Aging abnormality detection of lithium-ion batteries combining feature engineering and deep learning

The safety of battery packs is greatly affected by individual abnormal cells. However, it is challenging to diagnose abnormal aging batteries in the early stages due to the low abnormality rate and imperceptible initial performance deviations. This paper proposes a feature engineering and deep learning (DL)-based method for abnormal aging prognosis and end-of-life (EOL) prediction. The mathematical model of dimensionless indicators (DIs) is applied to partial voltage-capacity (V-Q) of one cycle to construct the optimal DIs with high sensitivity to abnormal aging. Taking the optimal DIs and partial V-Q as inputs, an abnormal aging prognosis model is established, and an ablation study is designed to verify the necessity of the selected DIs. Finally, the gated recurrent unit (GRU) is utilized to establish EOL prediction models for normal and abnormal degradation batteries, respectively.

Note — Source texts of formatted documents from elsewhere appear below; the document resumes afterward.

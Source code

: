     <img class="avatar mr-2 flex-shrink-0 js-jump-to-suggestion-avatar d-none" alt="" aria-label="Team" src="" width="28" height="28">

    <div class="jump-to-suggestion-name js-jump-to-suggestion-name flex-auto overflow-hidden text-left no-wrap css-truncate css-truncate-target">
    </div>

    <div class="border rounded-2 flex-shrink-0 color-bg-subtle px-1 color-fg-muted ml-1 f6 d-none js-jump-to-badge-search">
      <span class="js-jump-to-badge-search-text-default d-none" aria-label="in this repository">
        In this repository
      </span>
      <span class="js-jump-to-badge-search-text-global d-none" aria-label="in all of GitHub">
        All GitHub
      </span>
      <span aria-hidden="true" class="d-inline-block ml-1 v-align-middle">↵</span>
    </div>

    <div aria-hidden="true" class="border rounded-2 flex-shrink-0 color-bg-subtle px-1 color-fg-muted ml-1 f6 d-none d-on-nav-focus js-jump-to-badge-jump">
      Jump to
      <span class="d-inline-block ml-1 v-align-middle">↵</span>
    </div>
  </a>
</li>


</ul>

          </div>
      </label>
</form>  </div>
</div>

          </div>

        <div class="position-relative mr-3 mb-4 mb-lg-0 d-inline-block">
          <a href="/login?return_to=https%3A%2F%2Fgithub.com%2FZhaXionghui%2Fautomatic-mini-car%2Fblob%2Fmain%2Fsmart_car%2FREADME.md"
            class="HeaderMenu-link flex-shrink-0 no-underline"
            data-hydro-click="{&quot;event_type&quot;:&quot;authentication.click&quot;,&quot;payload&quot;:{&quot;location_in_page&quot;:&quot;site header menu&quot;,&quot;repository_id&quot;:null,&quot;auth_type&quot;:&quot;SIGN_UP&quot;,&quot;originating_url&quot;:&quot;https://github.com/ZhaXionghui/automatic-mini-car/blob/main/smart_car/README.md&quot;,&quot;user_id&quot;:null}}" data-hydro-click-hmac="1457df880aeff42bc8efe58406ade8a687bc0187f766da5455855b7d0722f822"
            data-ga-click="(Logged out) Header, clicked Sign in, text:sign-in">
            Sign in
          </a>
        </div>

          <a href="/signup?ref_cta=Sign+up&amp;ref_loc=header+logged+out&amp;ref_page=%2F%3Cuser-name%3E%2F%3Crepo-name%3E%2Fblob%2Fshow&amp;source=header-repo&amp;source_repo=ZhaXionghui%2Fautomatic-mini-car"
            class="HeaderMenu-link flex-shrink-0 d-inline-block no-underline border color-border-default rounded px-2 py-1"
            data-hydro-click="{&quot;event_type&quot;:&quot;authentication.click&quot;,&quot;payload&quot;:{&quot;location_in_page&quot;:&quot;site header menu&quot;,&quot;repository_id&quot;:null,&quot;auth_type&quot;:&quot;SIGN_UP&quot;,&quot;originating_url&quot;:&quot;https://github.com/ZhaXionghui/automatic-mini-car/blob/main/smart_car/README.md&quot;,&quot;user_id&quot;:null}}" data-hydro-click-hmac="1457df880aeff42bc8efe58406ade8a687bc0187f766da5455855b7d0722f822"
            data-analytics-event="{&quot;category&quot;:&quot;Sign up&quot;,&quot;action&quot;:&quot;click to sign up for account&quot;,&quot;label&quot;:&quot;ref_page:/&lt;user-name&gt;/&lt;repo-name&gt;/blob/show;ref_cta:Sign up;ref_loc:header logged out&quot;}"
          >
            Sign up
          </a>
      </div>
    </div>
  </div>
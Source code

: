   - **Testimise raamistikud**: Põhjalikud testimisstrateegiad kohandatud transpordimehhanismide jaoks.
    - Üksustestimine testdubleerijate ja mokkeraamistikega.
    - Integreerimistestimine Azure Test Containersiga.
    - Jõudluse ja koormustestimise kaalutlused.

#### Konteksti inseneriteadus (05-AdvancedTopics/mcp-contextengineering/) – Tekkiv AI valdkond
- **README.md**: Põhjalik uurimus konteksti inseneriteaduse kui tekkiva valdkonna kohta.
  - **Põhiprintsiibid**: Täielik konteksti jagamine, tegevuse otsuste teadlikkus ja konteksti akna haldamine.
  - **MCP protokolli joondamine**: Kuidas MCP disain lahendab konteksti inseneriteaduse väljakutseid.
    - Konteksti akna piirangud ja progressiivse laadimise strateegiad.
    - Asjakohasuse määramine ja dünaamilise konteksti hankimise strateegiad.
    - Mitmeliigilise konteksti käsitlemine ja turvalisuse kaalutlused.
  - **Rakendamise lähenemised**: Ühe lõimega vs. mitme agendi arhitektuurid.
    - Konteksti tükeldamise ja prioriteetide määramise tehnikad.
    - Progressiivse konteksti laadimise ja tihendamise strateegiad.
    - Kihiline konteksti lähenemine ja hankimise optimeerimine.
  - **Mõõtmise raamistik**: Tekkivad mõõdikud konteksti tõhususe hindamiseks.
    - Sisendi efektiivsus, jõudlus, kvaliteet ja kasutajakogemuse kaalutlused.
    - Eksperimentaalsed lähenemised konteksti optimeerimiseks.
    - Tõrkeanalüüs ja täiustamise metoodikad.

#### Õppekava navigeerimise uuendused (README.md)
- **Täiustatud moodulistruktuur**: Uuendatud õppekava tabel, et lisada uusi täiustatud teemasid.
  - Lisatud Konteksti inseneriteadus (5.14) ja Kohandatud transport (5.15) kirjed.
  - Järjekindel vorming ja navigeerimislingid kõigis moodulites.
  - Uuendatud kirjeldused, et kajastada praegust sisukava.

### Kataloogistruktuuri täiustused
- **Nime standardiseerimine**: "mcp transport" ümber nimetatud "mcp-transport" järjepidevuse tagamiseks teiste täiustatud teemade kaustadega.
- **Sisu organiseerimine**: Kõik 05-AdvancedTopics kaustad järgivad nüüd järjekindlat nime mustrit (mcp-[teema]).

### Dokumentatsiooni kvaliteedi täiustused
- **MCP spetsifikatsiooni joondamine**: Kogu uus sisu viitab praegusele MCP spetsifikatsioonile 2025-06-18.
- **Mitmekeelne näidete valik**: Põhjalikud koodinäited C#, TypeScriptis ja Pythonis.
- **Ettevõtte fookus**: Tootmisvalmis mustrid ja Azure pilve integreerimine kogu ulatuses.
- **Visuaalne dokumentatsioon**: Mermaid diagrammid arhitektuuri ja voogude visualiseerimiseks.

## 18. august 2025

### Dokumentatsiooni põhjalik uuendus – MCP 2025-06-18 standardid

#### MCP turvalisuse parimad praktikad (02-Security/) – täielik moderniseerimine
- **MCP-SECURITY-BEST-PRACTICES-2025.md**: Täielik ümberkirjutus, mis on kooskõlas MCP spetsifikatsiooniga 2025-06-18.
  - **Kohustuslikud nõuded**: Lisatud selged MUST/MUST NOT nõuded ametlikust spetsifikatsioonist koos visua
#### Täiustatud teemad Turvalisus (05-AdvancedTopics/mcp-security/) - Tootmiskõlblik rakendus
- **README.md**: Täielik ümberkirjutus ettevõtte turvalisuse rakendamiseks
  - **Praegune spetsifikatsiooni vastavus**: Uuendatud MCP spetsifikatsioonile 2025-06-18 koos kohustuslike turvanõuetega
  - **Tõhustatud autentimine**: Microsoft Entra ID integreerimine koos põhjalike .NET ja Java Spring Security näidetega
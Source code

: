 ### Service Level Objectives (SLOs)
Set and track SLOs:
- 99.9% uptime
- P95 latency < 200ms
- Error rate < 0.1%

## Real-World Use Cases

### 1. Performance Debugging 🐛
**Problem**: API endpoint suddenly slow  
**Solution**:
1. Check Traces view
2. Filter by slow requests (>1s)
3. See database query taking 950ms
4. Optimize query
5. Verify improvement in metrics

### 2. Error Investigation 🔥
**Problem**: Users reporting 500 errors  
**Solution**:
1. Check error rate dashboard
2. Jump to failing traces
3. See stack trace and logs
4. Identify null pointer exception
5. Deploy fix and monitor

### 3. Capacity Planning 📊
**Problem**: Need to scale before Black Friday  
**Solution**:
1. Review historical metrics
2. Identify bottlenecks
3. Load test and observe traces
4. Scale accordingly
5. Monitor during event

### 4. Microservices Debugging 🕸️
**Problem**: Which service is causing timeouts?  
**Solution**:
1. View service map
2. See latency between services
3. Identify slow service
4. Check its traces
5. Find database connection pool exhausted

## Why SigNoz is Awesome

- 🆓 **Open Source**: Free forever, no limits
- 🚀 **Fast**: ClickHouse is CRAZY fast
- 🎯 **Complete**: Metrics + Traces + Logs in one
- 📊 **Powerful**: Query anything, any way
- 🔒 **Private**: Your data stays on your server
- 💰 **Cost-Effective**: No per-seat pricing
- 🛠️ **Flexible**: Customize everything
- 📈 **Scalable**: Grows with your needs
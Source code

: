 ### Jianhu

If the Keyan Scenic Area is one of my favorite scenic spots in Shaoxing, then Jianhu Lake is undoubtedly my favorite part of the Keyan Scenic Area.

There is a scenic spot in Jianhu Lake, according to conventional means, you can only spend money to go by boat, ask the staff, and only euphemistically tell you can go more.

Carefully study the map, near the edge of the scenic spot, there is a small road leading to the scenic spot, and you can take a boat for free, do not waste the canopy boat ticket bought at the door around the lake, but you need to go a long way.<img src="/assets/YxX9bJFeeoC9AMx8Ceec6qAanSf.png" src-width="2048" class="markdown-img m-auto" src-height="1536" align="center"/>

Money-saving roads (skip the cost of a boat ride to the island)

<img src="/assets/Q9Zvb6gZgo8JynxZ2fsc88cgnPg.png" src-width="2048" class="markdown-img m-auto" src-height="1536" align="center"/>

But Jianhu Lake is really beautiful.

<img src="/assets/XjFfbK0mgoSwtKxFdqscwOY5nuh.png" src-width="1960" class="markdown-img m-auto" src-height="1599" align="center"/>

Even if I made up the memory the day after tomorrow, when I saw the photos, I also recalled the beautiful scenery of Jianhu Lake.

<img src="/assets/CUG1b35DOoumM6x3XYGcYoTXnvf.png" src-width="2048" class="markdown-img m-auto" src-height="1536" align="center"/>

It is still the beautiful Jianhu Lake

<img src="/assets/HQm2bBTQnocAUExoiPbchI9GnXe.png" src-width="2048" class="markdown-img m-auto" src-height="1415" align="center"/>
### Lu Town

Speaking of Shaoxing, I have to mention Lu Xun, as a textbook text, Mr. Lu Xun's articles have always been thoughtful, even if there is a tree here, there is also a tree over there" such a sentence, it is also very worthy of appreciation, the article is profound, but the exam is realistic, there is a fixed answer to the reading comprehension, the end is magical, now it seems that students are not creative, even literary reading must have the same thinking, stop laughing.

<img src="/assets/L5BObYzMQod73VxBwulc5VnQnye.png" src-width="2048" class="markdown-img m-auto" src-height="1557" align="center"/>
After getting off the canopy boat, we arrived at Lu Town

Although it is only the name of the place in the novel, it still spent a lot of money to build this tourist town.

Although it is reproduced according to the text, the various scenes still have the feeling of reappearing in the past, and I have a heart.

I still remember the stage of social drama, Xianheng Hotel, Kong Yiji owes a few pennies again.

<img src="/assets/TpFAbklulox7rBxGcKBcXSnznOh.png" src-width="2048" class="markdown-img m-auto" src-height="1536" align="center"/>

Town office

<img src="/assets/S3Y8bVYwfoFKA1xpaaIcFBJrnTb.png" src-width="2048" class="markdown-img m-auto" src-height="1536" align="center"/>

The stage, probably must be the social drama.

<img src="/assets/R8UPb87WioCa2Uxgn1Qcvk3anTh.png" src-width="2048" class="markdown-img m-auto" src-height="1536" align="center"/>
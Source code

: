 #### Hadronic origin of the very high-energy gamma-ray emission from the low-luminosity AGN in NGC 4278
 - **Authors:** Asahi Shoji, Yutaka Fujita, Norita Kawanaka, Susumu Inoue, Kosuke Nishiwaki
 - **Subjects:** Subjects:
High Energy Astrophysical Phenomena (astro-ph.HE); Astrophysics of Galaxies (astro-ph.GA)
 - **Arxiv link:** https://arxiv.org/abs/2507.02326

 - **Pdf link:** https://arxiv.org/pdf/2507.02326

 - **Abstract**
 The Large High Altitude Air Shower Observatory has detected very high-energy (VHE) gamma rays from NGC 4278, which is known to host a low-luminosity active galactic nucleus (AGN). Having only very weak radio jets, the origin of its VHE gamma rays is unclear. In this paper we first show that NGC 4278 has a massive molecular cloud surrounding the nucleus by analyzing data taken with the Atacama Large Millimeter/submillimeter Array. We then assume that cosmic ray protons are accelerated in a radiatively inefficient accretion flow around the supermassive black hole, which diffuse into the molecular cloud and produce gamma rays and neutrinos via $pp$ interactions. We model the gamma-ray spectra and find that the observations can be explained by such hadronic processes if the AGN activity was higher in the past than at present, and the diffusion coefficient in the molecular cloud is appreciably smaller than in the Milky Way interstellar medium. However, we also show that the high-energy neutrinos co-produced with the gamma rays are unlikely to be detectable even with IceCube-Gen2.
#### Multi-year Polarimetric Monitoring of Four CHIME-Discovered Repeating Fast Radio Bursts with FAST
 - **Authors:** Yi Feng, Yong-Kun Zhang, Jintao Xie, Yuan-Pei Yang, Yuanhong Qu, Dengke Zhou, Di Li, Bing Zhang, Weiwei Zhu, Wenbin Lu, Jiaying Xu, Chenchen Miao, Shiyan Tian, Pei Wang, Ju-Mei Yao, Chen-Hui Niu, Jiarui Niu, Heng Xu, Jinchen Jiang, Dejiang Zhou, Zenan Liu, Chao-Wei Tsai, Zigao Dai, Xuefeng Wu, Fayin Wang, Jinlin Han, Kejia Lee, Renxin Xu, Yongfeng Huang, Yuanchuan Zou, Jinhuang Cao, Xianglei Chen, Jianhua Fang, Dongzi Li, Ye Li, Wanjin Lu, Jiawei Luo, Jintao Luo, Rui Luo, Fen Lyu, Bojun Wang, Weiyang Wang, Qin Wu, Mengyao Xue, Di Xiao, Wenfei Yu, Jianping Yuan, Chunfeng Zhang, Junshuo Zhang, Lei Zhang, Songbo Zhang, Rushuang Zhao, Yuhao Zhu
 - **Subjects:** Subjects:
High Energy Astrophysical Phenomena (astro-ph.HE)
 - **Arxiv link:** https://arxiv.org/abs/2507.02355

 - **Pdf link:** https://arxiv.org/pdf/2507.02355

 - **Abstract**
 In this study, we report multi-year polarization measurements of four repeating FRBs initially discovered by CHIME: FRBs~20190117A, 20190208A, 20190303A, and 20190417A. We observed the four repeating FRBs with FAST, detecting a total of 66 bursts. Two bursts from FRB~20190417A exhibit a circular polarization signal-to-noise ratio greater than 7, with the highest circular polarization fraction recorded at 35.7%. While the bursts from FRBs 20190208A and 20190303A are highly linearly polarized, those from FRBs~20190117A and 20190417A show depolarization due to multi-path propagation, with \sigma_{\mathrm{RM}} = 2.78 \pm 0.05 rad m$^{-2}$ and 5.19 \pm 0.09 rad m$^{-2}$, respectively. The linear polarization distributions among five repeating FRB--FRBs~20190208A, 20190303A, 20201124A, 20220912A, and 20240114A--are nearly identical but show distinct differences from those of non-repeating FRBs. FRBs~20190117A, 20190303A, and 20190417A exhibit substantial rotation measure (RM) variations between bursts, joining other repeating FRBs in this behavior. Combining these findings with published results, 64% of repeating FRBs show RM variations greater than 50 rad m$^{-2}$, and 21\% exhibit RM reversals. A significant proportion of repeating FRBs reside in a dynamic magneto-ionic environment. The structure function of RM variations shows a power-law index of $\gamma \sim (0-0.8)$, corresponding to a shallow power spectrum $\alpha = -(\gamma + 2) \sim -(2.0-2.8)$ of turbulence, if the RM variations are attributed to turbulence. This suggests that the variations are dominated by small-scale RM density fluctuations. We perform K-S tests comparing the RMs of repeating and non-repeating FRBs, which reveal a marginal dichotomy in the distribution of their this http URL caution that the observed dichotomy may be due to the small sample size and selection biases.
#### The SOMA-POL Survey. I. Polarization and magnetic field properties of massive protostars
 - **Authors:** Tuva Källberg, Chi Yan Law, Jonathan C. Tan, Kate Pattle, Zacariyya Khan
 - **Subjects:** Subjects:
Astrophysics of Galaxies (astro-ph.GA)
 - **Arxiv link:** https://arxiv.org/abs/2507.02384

The proposed method is verified by a Lithium Cobalt Oxide (LiCoO2) battery dataset. The results indicate that the 100% prognosis of abnormal degradation batteries is achieved and the EOL prediction accuracy is less than 3.7%. This work highlights the rapid abnormal battery detection using data of one cycle without excessive battery testing, which contributes to the rational deployment of batteries and reduces the probability of failures during operation.